● **WHAT THE EXERCISE ASKS**: In the records below, begin at the line containing "- **Relevance**: Practice" and end at the line containing "- **Description**: Jupyter"; quote every line in that span exactly, including both boundary lines, and no others.

- - -

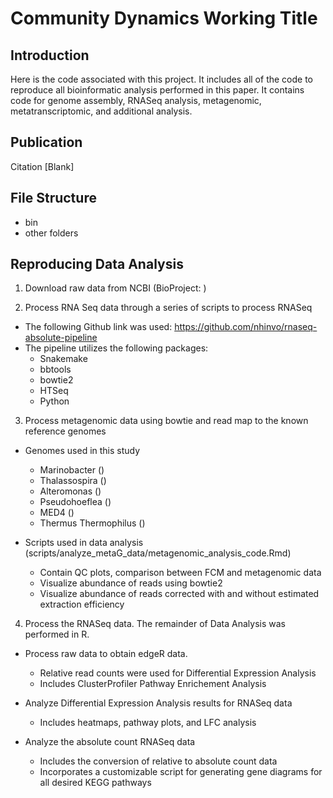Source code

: # Community Dynamics Working Title

## Introduction

Here is the code associated with this project. It includes all of the code to reproduce all bioinformatic analysis performed in this paper. It contains code for genome assembly, RNASeq analysis, metagenomic, metatranscriptomic, and additional analysis.

## Publication

Citation [Blank]

## File Structure
* bin
* other folders

## Reproducing Data Analysis
1. Download raw data from NCBI (BioProject: )
   
3. Process RNA Seq data through a series of scripts to process RNASeq
  - The following Github link was used: https://github.com/nhinvo/rnaseq-absolute-pipeline
  - The pipeline utilizes the following packages:
    - Snakemake
    - bbtools
    - bowtie2
    - HTSeq
    - Python
      
3. Process metagenomic data using bowtie and read map to the known reference genomes
  - Genomes used in this study
    - Marinobacter ()
    - Thalassospira ()
    - Alteromonas ()
    - Pseudohoeflea ()
    - MED4 () 
    - Thermus Thermophilus ()
      
  - Scripts used in data analysis (scripts/analyze_metaG_data/metagenomic_analysis_code.Rmd)
    - Contain QC plots, comparison between FCM and metagenomic data
    - Visualize abundance of reads using bowtie2
    - Visualize abundance of reads corrected with and without estimated extraction efficiency
      
4. Process the RNASeq data. The remainder of Data Analysis was performed in R.
  - Process raw data to obtain edgeR data.
    - Relative read counts were used for Differential Expression Analysis
    - Includes ClusterProfiler Pathway Enrichement Analysis
      
  - Analyze Differential Expression Analysis results for RNASeq data
    - Includes heatmaps, pathway plots, and LFC analysis
      
  - Analyze the absolute count RNASeq data
    - Includes the conversion of relative to absolute count data
    - Incorporates a customizable script for generating gene diagrams for all desired KEGG pathways
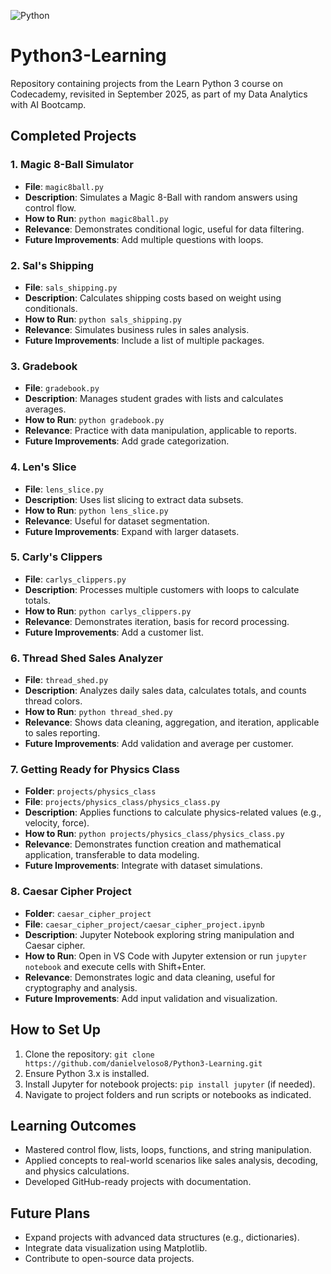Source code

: ![Python](https://img.shields.io/badge/Python-3.x-blue)

# Python3-Learning
Repository containing projects from the Learn Python 3 course on Codecademy, revisited in September 2025, as part of my Data Analytics with AI Bootcamp.

## Completed Projects
### 1. Magic 8-Ball Simulator
- **File**: `magic8ball.py`
- **Description**: Simulates a Magic 8-Ball with random answers using control flow.
- **How to Run**: `python magic8ball.py`
- **Relevance**: Demonstrates conditional logic, useful for data filtering.
- **Future Improvements**: Add multiple questions with loops.

### 2. Sal's Shipping
- **File**: `sals_shipping.py`
- **Description**: Calculates shipping costs based on weight using conditionals.
- **How to Run**: `python sals_shipping.py`
- **Relevance**: Simulates business rules in sales analysis.
- **Future Improvements**: Include a list of multiple packages.

### 3. Gradebook
- **File**: `gradebook.py`
- **Description**: Manages student grades with lists and calculates averages.
- **How to Run**: `python gradebook.py`
- **Relevance**: Practice with data manipulation, applicable to reports.
- **Future Improvements**: Add grade categorization.

### 4. Len's Slice
- **File**: `lens_slice.py`
- **Description**: Uses list slicing to extract data subsets.
- **How to Run**: `python lens_slice.py`
- **Relevance**: Useful for dataset segmentation.
- **Future Improvements**: Expand with larger datasets.

### 5. Carly's Clippers
- **File**: `carlys_clippers.py`
- **Description**: Processes multiple customers with loops to calculate totals.
- **How to Run**: `python carlys_clippers.py`
- **Relevance**: Demonstrates iteration, basis for record processing.
- **Future Improvements**: Add a customer list.

### 6. Thread Shed Sales Analyzer
- **File**: `thread_shed.py`
- **Description**: Analyzes daily sales data, calculates totals, and counts thread colors.
- **How to Run**: `python thread_shed.py`
- **Relevance**: Shows data cleaning, aggregation, and iteration, applicable to sales reporting.
- **Future Improvements**: Add validation and average per customer.

### 7. Getting Ready for Physics Class
- **Folder**: `projects/physics_class`
- **File**: `projects/physics_class/physics_class.py`
- **Description**: Applies functions to calculate physics-related values (e.g., velocity, force).
- **How to Run**: `python projects/physics_class/physics_class.py`
- **Relevance**: Demonstrates function creation and mathematical application, transferable to data modeling.
- **Future Improvements**: Integrate with dataset simulations.

### 8. Caesar Cipher Project
- **Folder**: `caesar_cipher_project`
- **File**: `caesar_cipher_project/caesar_cipher_project.ipynb`
- **Description**: Jupyter Notebook exploring string manipulation and Caesar cipher.
- **How to Run**: Open in VS Code with Jupyter extension or run `jupyter notebook` and execute cells with Shift+Enter.
- **Relevance**: Demonstrates logic and data cleaning, useful for cryptography and analysis.
- **Future Improvements**: Add input validation and visualization.

## How to Set Up
1. Clone the repository: `git clone https://github.com/danielveloso8/Python3-Learning.git`
2. Ensure Python 3.x is installed.
3. Install Jupyter for notebook projects: `pip install jupyter` (if needed).
4. Navigate to project folders and run scripts or notebooks as indicated.

## Learning Outcomes
- Mastered control flow, lists, loops, functions, and string manipulation.
- Applied concepts to real-world scenarios like sales analysis, decoding, and physics calculations.
- Developed GitHub-ready projects with documentation.

## Future Plans
- Expand projects with advanced data structures (e.g., dictionaries).
- Integrate data visualization using Matplotlib.
- Contribute to open-source data projects.
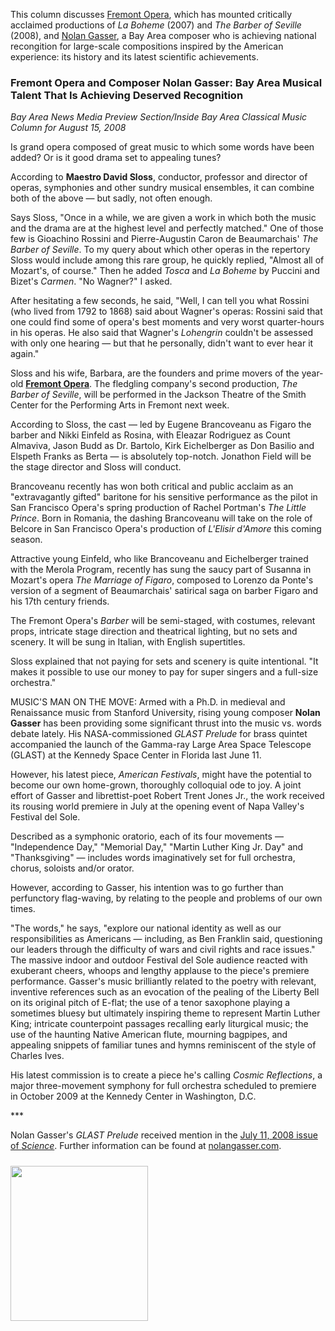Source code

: <!-- MAIN TABLE -->
<tr class="table_main" >
<td class="td_center" valign="top">


<p></p>


This column discusses <a href="http://www.fremontopera.org/">Fremont Opera</a>, which has mounted critically acclaimed productions of <i>La Boheme</i> (2007) and <i>The Barber of Seville</i> (2008), and <a href="http://www.nolangasser.com">Nolan Gasser</a>, a Bay Area composer who is achieving national recongition for large-scale compositions inspired by the American experience: its history and its latest scientific achievements. 

<h3><b>Fremont Opera and Composer Nolan Gasser: Bay Area Musical Talent That Is Achieving Deserved Recognition</h3></b><p></p>

<i>Bay Area News Media Preview Section/Inside Bay Area Classical Music Column for August 15, 2008</i><p></p><p></p>

<!column text>
Is grand opera composed of great music to which some words have been added? Or is it good drama set to appealing tunes?<p></p>According to <b>Maestro David Sloss</b>, conductor, professor and director of operas, symphonies and other sundry musical ensembles, it can combine both of the above &mdash; but sadly, not often enough.</p><p></p>Says Sloss, "Once in a while, we are given a work in which both the music and the drama are at the highest level and perfectly matched." One of those few is Gioachino Rossini and Pierre-Augustin Caron de Beaumarchais' <i>The Barber of Seville</i>. To my query about which other operas in the repertory Sloss would include among this rare group, he quickly replied, "Almost all of Mozart's, of course." Then he added <i>Tosca</i> and <i>La Boheme</i> by Puccini and Bizet's <i>Carmen</i>. "No Wagner?" I asked.</p><p></p>After hesitating a few seconds, he said, "Well, I can tell you what Rossini (who lived from 1792 to 1868) said about Wagner's operas: Rossini said that one could find some of opera's best moments and very worst quarter-hours in his operas. He also said that Wagner's <i>Lohengrin</i> couldn't be assessed with only one hearing &mdash; but that he personally, didn't want to ever hear it again." </p><p></p>Sloss and his wife, Barbara, are the founders and prime movers of the year-old <a href="http://www.fremontopera.org/"><b>Fremont Opera</b></a>. The fledgling company's second production, <i>The Barber of Seville</i>, will be performed in the Jackson Theatre of the Smith Center for the Performing Arts in Fremont next week.</p><p></p>According to Sloss, the cast &mdash; led by Eugene Brancoveanu as Figaro the barber and Nikki Einfeld as Rosina, with Eleazar Rodriguez as Count Almaviva, Jason Budd as Dr. Bartolo, Kirk Eichelberger as Don Basilio and Elspeth Franks as Berta &mdash; is absolutely top-notch. Jonathon Field will be the stage director and Sloss will conduct.</p><p></p>Brancoveanu recently has won both critical and public acclaim as an "extravagantly gifted" baritone for his sensitive performance as the pilot in San Francisco Opera's spring production of Rachel Portman's <i>The Little Prince</i>. Born in Romania, the dashing Brancoveanu will take on the role of Belcore in San Francisco Opera's production of <i>L'Elisir d'Amore</i> this coming season.</p><p></p>Attractive young Einfeld, who like Brancoveanu and Eichelberger trained with the Merola Program, recently has sung the saucy part of Susanna in Mozart's opera <i>The Marriage of Figaro</i>, composed to Lorenzo da Ponte's version of a segment of Beaumarchais' satirical saga on barber Figaro and his 17th century friends.</p><p></p>The Fremont Opera's <i>Barber</i> will be semi-staged, with costumes, relevant props, intricate stage direction and theatrical lighting, but no sets and scenery. It will be sung in Italian, with English supertitles.</p><p></p>Sloss explained that not paying for sets and scenery is quite intentional. "It makes it possible to use our money to pay for super singers and a full-size orchestra." </p><p></p>

MUSIC'S MAN ON THE MOVE: Armed with a Ph.D. in medieval and Renaissance music from Stanford University, rising young composer <b>Nolan Gasser</b> has been providing some significant thrust into the music vs. words debate lately. His NASA-commissioned <i>GLAST Prelude</i> for brass quintet accompanied the launch of the Gamma-ray Large Area Space Telescope (GLAST) at the Kennedy Space Center in Florida last June 11.</p><p></p>However, his latest piece, <i>American Festivals</i>, might have the potential to become our own home-grown, thoroughly colloquial ode to joy. A joint effort of Gasser and librettist-poet Robert Trent Jones Jr., the work received its rousing world premiere in July at the opening event of Napa Valley's Festival del Sole.</p><p></p>Described as a symphonic oratorio, each of its four movements &mdash; "Independence Day," "Memorial Day," "Martin Luther King Jr. Day" and "Thanksgiving" &mdash;  includes words imaginatively set for full orchestra, chorus, soloists and/or orator.</p><p></p>However, according to Gasser, his intention was to go further than perfunctory flag-waving, by relating to the people and problems of our own times.</p><p></p>"The words," he says, "explore our national identity as well as our responsibilities as Americans &mdash; including, as Ben Franklin said, questioning our leaders through the difficulty of wars and civil rights and race issues." The massive indoor and outdoor Festival del Sole audience reacted with exuberant cheers, whoops and lengthy applause to the piece's premiere performance. Gasser's music brilliantly related to the poetry with relevant, inventive references such as an evocation of the pealing of the Liberty Bell on its original pitch of E-flat; the use of a tenor saxophone playing a sometimes bluesy but ultimately inspiring theme to represent Martin Luther King; intricate counterpoint passages recalling early liturgical music; the use of the haunting Native American flute, mourning bagpipes, and appealing snippets of familiar tunes and hymns reminiscent of the style of Charles Ives.</p><p></p>His latest commission is to create a piece he's calling <i>Cosmic Reflections</i>, a major three-movement symphony for full orchestra scheduled to premiere in October 2009 at the Kennedy Center in Washington, D.C. <p></p><p></p>
***<p></p><p></p>

Nolan Gasser's <i>GLAST Prelude</i> received mention in the <a href="http://www.sciencemag.org/cgi/content/full/321/5886/183b">July 11, 2008 issue of <i>Science</i></a>. Further information can be found at <a href="http://www.nolangasser.com/glastprelude.html">nolangasser.com</a>.


 <p></p>


 <p></p>




<!-- LEFT TO RIGHT CELL CHANGE -->
</td><td class="td_right">

<img src="images/logos_newspaper.gif" width="220" height="248" vspace="10" /><br />



<p align="center"></p>

<!------------------- DM BANNER --------------------------------
<table width="150" cellspacing="0" cellpadding="0" border="0">
<tr>
<td bgcolor="cccccc" align="center">
<a href="http://www.dunningmarketing.com" target="new">
<img src="http://www.dunningmarketing.com/images/banner_dunning_marketing.gif" height="28" width="150" border="0"></a></td>
</tr>
<tr>
<td bgcolor="cccccc" align="center">
<font style="
font-family: trebuchet, verdana, arial, sans-serif;
font-size: 11px;
font-weight: regular;
color: #000000;
line-height: 1.4em">
High Performance websites by  <br />
<a href="http://www.dunningmarketing.com" target="new">Dunning Marketing</a><br /><br /></td>
</tr>
</table> -->

</td></tr></table> 
</td></tr></table>

<br /><br />

<img src="images/btn_articles_on.gif" height="1" width="1" />
<img src="images/btn_casestudies_on.gif" height="1" width="1" />
<img src="images/btn_cheryl_on.gif" height="1" width="1" />
<img src="images/btn_cheryl_p_on.gif" height="1" width="1" />
<img src="images/btn_clients_on.gif" height="1" width="1" />
<img src="images/btn_contact_on.gif" height="1" width="1" />
<img src="images/btn_history_on.gif" height="1" width="1" />
<img src="images/btn_home_on.gif" height="1" width="1" />
<img src="images/btn_interviews_on.gif" height="1" width="1" />
<img src="images/btn_resume_on.gif" height="1" width="1" />
<img src="images/btn_reviews_on.gif" height="1" width="1" />
<img src="images/btn_services_on.gif" height="1" width="1" />
<img src="images/btn_warner_on.gif" height="1" width="1" />
<img src="images/btn_warner_p_on.gif" height="1" width="1" />

<!-- EXTERNAL LINKS -->
<div style="position: absolute; top: -20px; left: -20px;">
<a href="http://www.dunningmarketing.com">.</a>
<a href="http://www.witnessamerica.com">.</a>
<a href="http://www.witnessamerica.com/camcorders">.</a>
<a href="http://www.ksql.com">.</a>
<a href="http://www.ascendaviation.com">.</a>
<a href="http://www.echovalleysupply.com">.</a>
<a href="http://www.northworks.net">.</a>
<a href="http://www.attainia.com">.</a>
<a href="http://www.briandunning.com">.</a>
</div>
<!-- END EXTERNAL LINKS -->

</body>
</html>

- - -

● **ANSWER TO THE EXERCISE**:
- **Relevance**: Practice with data manipulation, applicable to reports.
- **Future Improvements**: Add grade categorization.

### 4. Len's Slice
- **File**: `lens_slice.py`
- **Description**: Uses list slicing to extract data subsets.
- **How to Run**: `python lens_slice.py`
- **Relevance**: Useful for dataset segmentation.
- **Future Improvements**: Expand with larger datasets.

### 5. Carly's Clippers
- **File**: `carlys_clippers.py`
- **Description**: Processes multiple customers with loops to calculate totals.
- **How to Run**: `python carlys_clippers.py`
- **Relevance**: Demonstrates iteration, basis for record processing.
- **Future Improvements**: Add a customer list.

### 6. Thread Shed Sales Analyzer
- **File**: `thread_shed.py`
- **Description**: Analyzes daily sales data, calculates totals, and counts thread colors.
- **How to Run**: `python thread_shed.py`
- **Relevance**: Shows data cleaning, aggregation, and iteration, applicable to sales reporting.
- **Future Improvements**: Add validation and average per customer.

### 7. Getting Ready for Physics Class
- **Folder**: `projects/physics_class`
- **File**: `projects/physics_class/physics_class.py`
- **Description**: Applies functions to calculate physics-related values (e.g., velocity, force).
- **How to Run**: `python projects/physics_class/physics_class.py`
- **Relevance**: Demonstrates function creation and mathematical application, transferable to data modeling.
- **Future Improvements**: Integrate with dataset simulations.

### 8. Caesar Cipher Project
- **Folder**: `caesar_cipher_project`
- **File**: `caesar_cipher_project/caesar_cipher_project.ipynb`
- **Description**: Jupyter Notebook exploring string manipulation and Caesar cipher.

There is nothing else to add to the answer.